Task instructions: A complete response lists each line of the data below that includes the word "begin".

- - - -

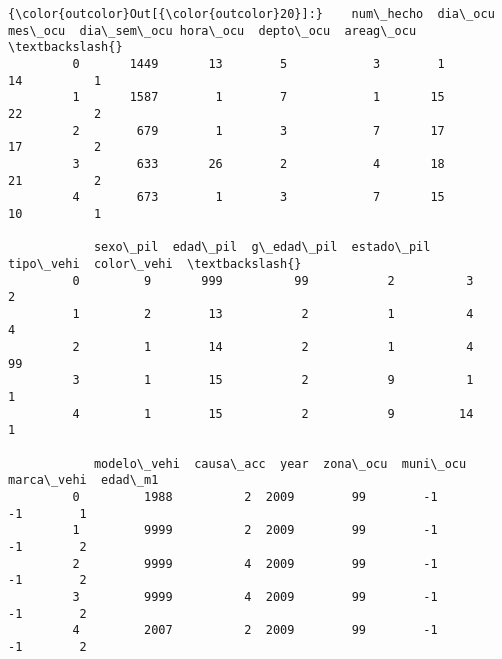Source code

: \documentclass[11pt]{article}
\begin{document}
\begin{Verbatim}[commandchars=\\\{\}]
{\color{outcolor}Out[{\color{outcolor}20}]:}    num\_hecho  dia\_ocu  mes\_ocu  dia\_sem\_ocu hora\_ocu  depto\_ocu  areag\_ocu  \textbackslash{}
         0       1449       13        5            3        1         14          1   
         1       1587        1        7            1       15         22          2   
         2        679        1        3            7       17         17          2   
         3        633       26        2            4       18         21          2   
         4        673        1        3            7       15         10          1   
         
            sexo\_pil  edad\_pil  g\_edad\_pil  estado\_pil  tipo\_vehi  color\_vehi  \textbackslash{}
         0         9       999          99           2          3           2   
         1         2        13           2           1          4           4   
         2         1        14           2           1          4          99   
         3         1        15           2           9          1           1   
         4         1        15           2           9         14           1   
         
            modelo\_vehi  causa\_acc  year  zona\_ocu  muni\_ocu  marca\_vehi  edad\_m1  
         0         1988          2  2009        99        -1          -1        1  
         1         9999          2  2009        99        -1          -1        2  
         2         9999          4  2009        99        -1          -1        2  
         3         9999          4  2009        99        -1          -1        2  
         4         2007          2  2009        99        -1          -1        2  
\end{Verbatim}
            
\end{document}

- - - -

Answer section:
\begin{document}
\begin{Verbatim}[commandchars=\\\{\}]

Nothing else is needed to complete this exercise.